Vamos gastar mais um pouco a matemática. Ontem (29), da tribuna da Assembleia, o líder do governo, Hussein Bakri (PSD), afirmou que cada ponto percentual de aumento aos servidores equivale a um aumento de R$ 400 milhões anuais na despesa. Portanto, se o estado optasse por manter os benefícios a empresários no mesmo patamar de 2021, poderia ter incremento de receita de R$ 5 bilhões. Com isso – no limite desse exercício quase anedótico – já caberiam mais 12,5 pontos porcentuais de reajuste.
Mas tem onde conseguir ainda mais um pontinho para os servidores. Há um bom tempo, o governo debate internamente a retirada do Fundo de Participação dos Estados do cálculo do repasse de dinheiro aos poderes Legislativo e Judiciário. Em 2019, Ratinho Jr. até ensaiou uma LDO com essa nova regra, mas sucumbiu à pressão e manteve intacto o repasse a esses poderes, que são mais perdulários que o Executivo. Se tivesse proposto essa retirada, o impacto seria uma economia de cerca de R$ 600 milhões ao governo do Paraná – mais 1,5 ponto para os servidores.

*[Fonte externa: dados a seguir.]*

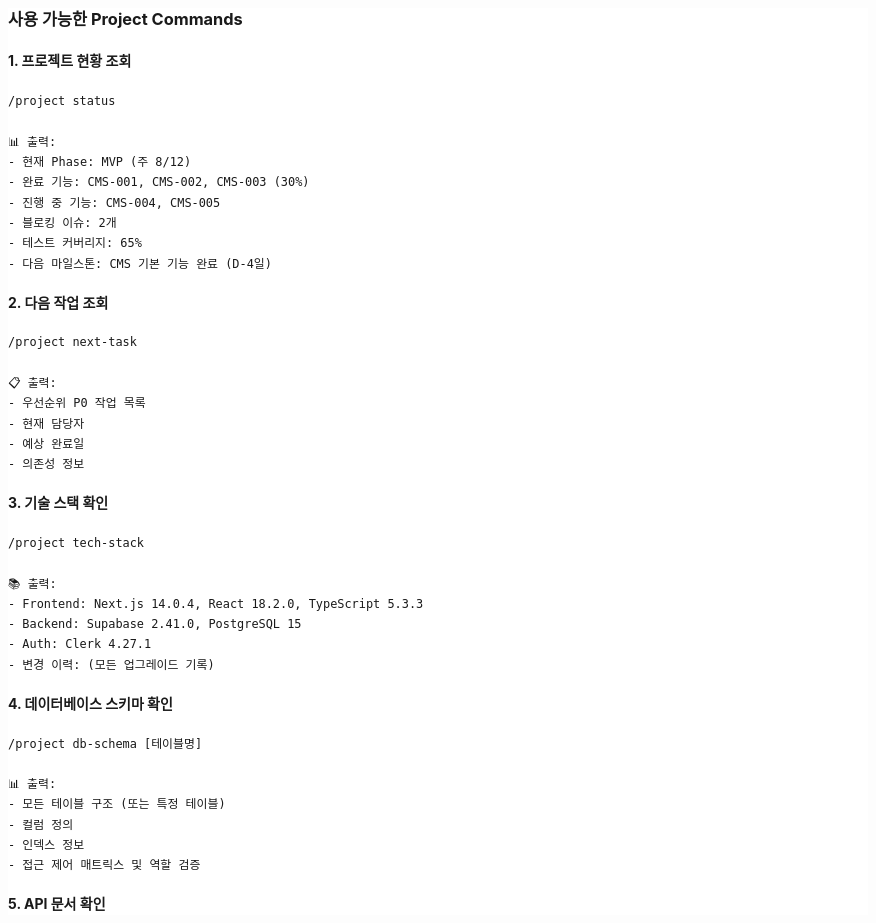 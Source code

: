 ### 사용 가능한 Project Commands

#### 1. 프로젝트 현황 조회

```
/project status

📊 출력:
- 현재 Phase: MVP (주 8/12)
- 완료 기능: CMS-001, CMS-002, CMS-003 (30%)
- 진행 중 기능: CMS-004, CMS-005
- 블로킹 이슈: 2개
- 테스트 커버리지: 65%
- 다음 마일스톤: CMS 기본 기능 완료 (D-4일)
```

#### 2. 다음 작업 조회

```
/project next-task

📋 출력:
- 우선순위 P0 작업 목록
- 현재 담당자
- 예상 완료일
- 의존성 정보
```

#### 3. 기술 스택 확인

```
/project tech-stack

📚 출력:
- Frontend: Next.js 14.0.4, React 18.2.0, TypeScript 5.3.3
- Backend: Supabase 2.41.0, PostgreSQL 15
- Auth: Clerk 4.27.1
- 변경 이력: (모든 업그레이드 기록)
```

#### 4. 데이터베이스 스키마 확인

```
/project db-schema [테이블명]

📊 출력:
- 모든 테이블 구조 (또는 특정 테이블)
- 컬럼 정의
- 인덱스 정보
- 접근 제어 매트릭스 및 역할 검증
```

#### 5. API 문서 확인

Todo esse dinheiro poderia ajudar a diminuir o abismo salarial que existe no serviço público paranaense. Enquanto os funcionários do governo têm média salarial de R$ 5 mil, os outros poderes têm, no mínimo, o dobro. Na Assembleia, R$ 10 mil; no Tribunal de Justiça, R$ 11 mil; no Ministério Público, R$ 18 mil; e no Tribunal de Contas, R$ 22 mil.
O motivo do esforço
Cobrar o reajuste devido pelo governo ao funcionalismo não é uma irresponsabilidade dos sindicatos. Antes de entrarmos nos motivos da reivindicação, é importante deixar claro quem são os servidores que estão sendo prejudicados pelas prioridades tortas do governo. Não estamos falando de marajás: são professores, policiais, enfermeiros, bombeiros e outras tantas carreiras que, na prática, prestam serviços fundamentais à população.
Essas carreiras enfrentam uma defasagem salarial que começou em 2016. Portanto, o governo já está devendo reajuste aos trabalhadores. E esse valor vai ficar ainda maior quando fecharmos a inflação de 2022 na casa dos 10%. Vamos, portanto, para o sexto ano em que o governo deixa os servidores com menos poder de compra.
Com exemplos as coisas funcionam melhor. Olhando para os menores salários do estado, como de funcionários de escola, o valor de 3% garante um reajuste de pouco mais de 40 reais ao mês. Com sorte, dá para sair do mercado com um pacote de 5kg de arroz e duas latas de óleo de soja.